KR20030017025A - Cooling system of mold and cast in the electromagnetic casting - Google Patents

Abstract

PURPOSE: A cooling system of mold and slab in electromagnetic casting is provided to prevent deformation of slab due to cooling shortage of mold using spray type coil and prevent cold crack of slab due to overcooling of slab using slab wiper. CONSTITUTION: In a continuous electromagnetic casting machine, the cooling system of mold and slab in electromagnetic casting is characterized in that first cooling spray(16) sprays cooling water(17) onto the mold(11) from the outside of the mold(11), a plural holes having a certain size are perforated on the inner surface of a spray type coil(12) differently from the mold(11) with the holes being spaced apart from each other in a certain distance, and slab coming out of the mold(11) is cooled by second cooling spray(18), wherein a plural holes having diameter of 0.5 to 1 mm are drilled on the inner surface of the coil(12) with the holes being spaced apart from each other in a distance of 5 to 30 mm, and the cooling system of mold and slab in electromagnetic casting comprises a wiper(19) that is installed at position of depth of non-solidified melt to remove cooling water that is flown down after cooling slab by the second cooling spray(18).

Description

Cooling system of mold and cast in the electromagnetic casting

BACKGROUND OF THE INVENTION 1. Field of the Invention The present invention relates to an electromagnetic casting apparatus for continuously casting aluminum and alloys thereof, and particularly, to prevent deformation due to lack of mold cooling by using a spray-type coil and cold due to overcooling of the cast using a cast wiper. It relates to a mold and cast cooling apparatus in an electromagnetic casting that is suitable to prevent cold cracks.

In general, a conventional method of continuously casting aluminum is a direct chill casting (DC) method in which the molten metal is directly cooled and cast with a cold mold.

The cast slabs are rolled and used as the final product.

However, the cast steel cast by such a DC method has a problem that a lot of defects occur on the surface to eliminate the need for a step of scalping the surface 50 ~ 100mm to reduce the error rate and productivity.

In order to solve such a surface defect, there is a cast-free electromagnetic continuous casting (EMC) to cast a slab without a mold by applying an electromagnetic field.

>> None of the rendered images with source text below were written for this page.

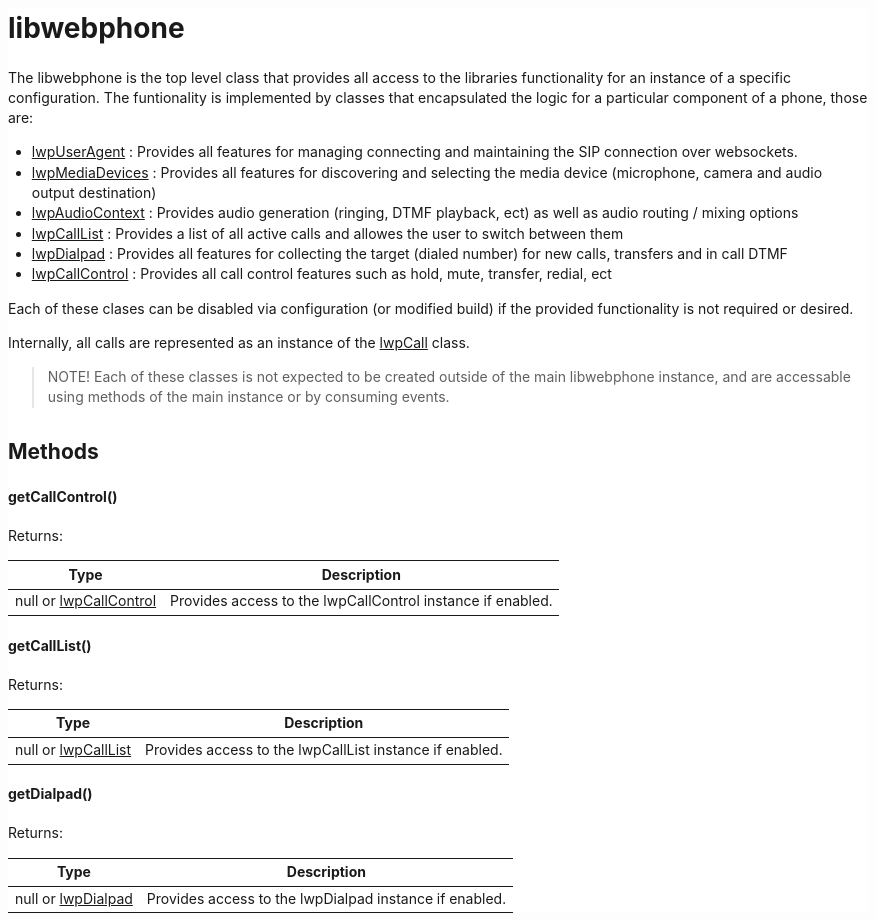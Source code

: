 # libwebphone

The libwebphone is the top level class that provides all access to the libraries functionality for an instance of a specific configuration. The funtionality is implemented by classes that encapsulated the logic for a particular component of a phone, those are:

- [lwpUserAgent](lwpUserAgent.md) : Provides all features for managing connecting and maintaining the SIP connection over websockets.
- [lwpMediaDevices](lwpMediaDevices.md) : Provides all features for discovering and selecting the media device (microphone, camera and audio output destination)
- [lwpAudioContext](lwpAudioContext.md) : Provides audio generation (ringing, DTMF playback, ect) as well as audio routing / mixing options
- [lwpCallList](lwpCallList.md) : Provides a list of all active calls and allowes the user to switch between them
- [lwpDialpad](lwpDialpad.md) : Provides all features for collecting the target (dialed number) for new calls, transfers and in call DTMF
- [lwpCallControl](lwpCallControl.md) : Provides all call control features such as hold, mute, transfer, redial, ect

Each of these clases can be disabled via configuration (or modified build) if the provided functionality is not required or desired.

Internally, all calls are represented as an instance of the [lwpCall](lwpCall.md) class.

> NOTE! Each of these classes is not expected to be created outside of the main libwebphone instance, and are accessable using methods of the main instance or by consuming events.

## Methods

#### getCallControl()

Returns:

| Type                                        | Description                                                |
| ------------------------------------------- | ---------------------------------------------------------- |
| null or [lwpCallControl](lwpCallControl.md) | Provides access to the lwpCallControl instance if enabled. |

#### getCallList()

Returns:

| Type                                  | Description                                             |
| ------------------------------------- | ------------------------------------------------------- |
| null or [lwpCallList](lwpCallList.md) | Provides access to the lwpCallList instance if enabled. |

#### getDialpad()

Returns:

| Type                                | Description                                            |
| ----------------------------------- | ------------------------------------------------------ |
| null or [lwpDialpad](lwpDialpad.md) | Provides access to the lwpDialpad instance if enabled. |

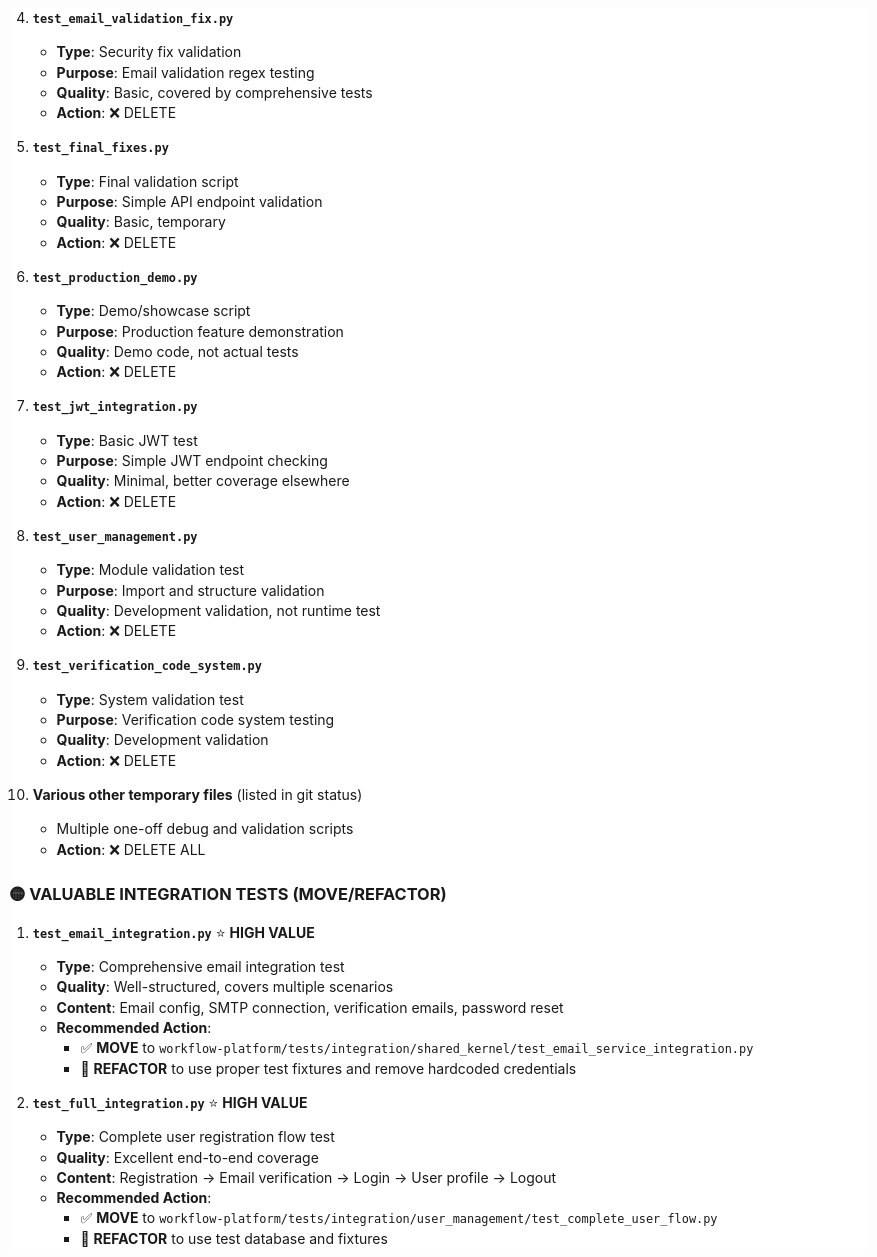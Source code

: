 4. **`test_email_validation_fix.py`**
   - **Type**: Security fix validation
   - **Purpose**: Email validation regex testing
   - **Quality**: Basic, covered by comprehensive tests
   - **Action**: ❌ DELETE

5. **`test_final_fixes.py`**
   - **Type**: Final validation script
   - **Purpose**: Simple API endpoint validation
   - **Quality**: Basic, temporary
   - **Action**: ❌ DELETE

6. **`test_production_demo.py`**
   - **Type**: Demo/showcase script
   - **Purpose**: Production feature demonstration
   - **Quality**: Demo code, not actual tests
   - **Action**: ❌ DELETE

7. **`test_jwt_integration.py`**
   - **Type**: Basic JWT test
   - **Purpose**: Simple JWT endpoint checking
   - **Quality**: Minimal, better coverage elsewhere
   - **Action**: ❌ DELETE

8. **`test_user_management.py`**
   - **Type**: Module validation test
   - **Purpose**: Import and structure validation
   - **Quality**: Development validation, not runtime test
   - **Action**: ❌ DELETE

9. **`test_verification_code_system.py`**
   - **Type**: System validation test
   - **Purpose**: Verification code system testing
   - **Quality**: Development validation
   - **Action**: ❌ DELETE

10. **Various other temporary files** (listed in git status)
    - Multiple one-off debug and validation scripts
    - **Action**: ❌ DELETE ALL

### 🟡 VALUABLE INTEGRATION TESTS (MOVE/REFACTOR)

1. **`test_email_integration.py`** ⭐ **HIGH VALUE**
   - **Type**: Comprehensive email integration test
   - **Quality**: Well-structured, covers multiple scenarios
   - **Content**: Email config, SMTP connection, verification emails, password reset
   - **Recommended Action**: 
     - ✅ **MOVE** to `workflow-platform/tests/integration/shared_kernel/test_email_service_integration.py`
     - 🔧 **REFACTOR** to use proper test fixtures and remove hardcoded credentials

2. **`test_full_integration.py`** ⭐ **HIGH VALUE**
   - **Type**: Complete user registration flow test
   - **Quality**: Excellent end-to-end coverage
   - **Content**: Registration → Email verification → Login → User profile → Logout
   - **Recommended Action**:
     - ✅ **MOVE** to `workflow-platform/tests/integration/user_management/test_complete_user_flow.py`
     - 🔧 **REFACTOR** to use test database and fixtures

Casting by the conventional casting-free electromagnetic continuous casting method can significantly reduce the surface defects of the cast steel.

However, this moldless electromagnetic continuous casting method has a disadvantage in that the molten metal is unstable and cannot be cast at high speed because the molten metal is maintained in the electromagnetic field without a mold.

In addition, there is a continuous contact electromagnetic continuous casting method that compensates for the shortcomings of the castingless electromagnetic continuous casting method.

In the conventional continuous contact electromagnetic continuous casting method, a coil is wound around an electromagnetic mold designed to penetrate an electromagnetic field when casting aluminum, and the contact pressure between the mold and the solidification cell is reduced by Joule heat and electromagnetic pressure in the molten metal. Eliminate the defect In addition, the casting speed can be increased to realize a casting-rolling direct connection process to improve product quality and productivity.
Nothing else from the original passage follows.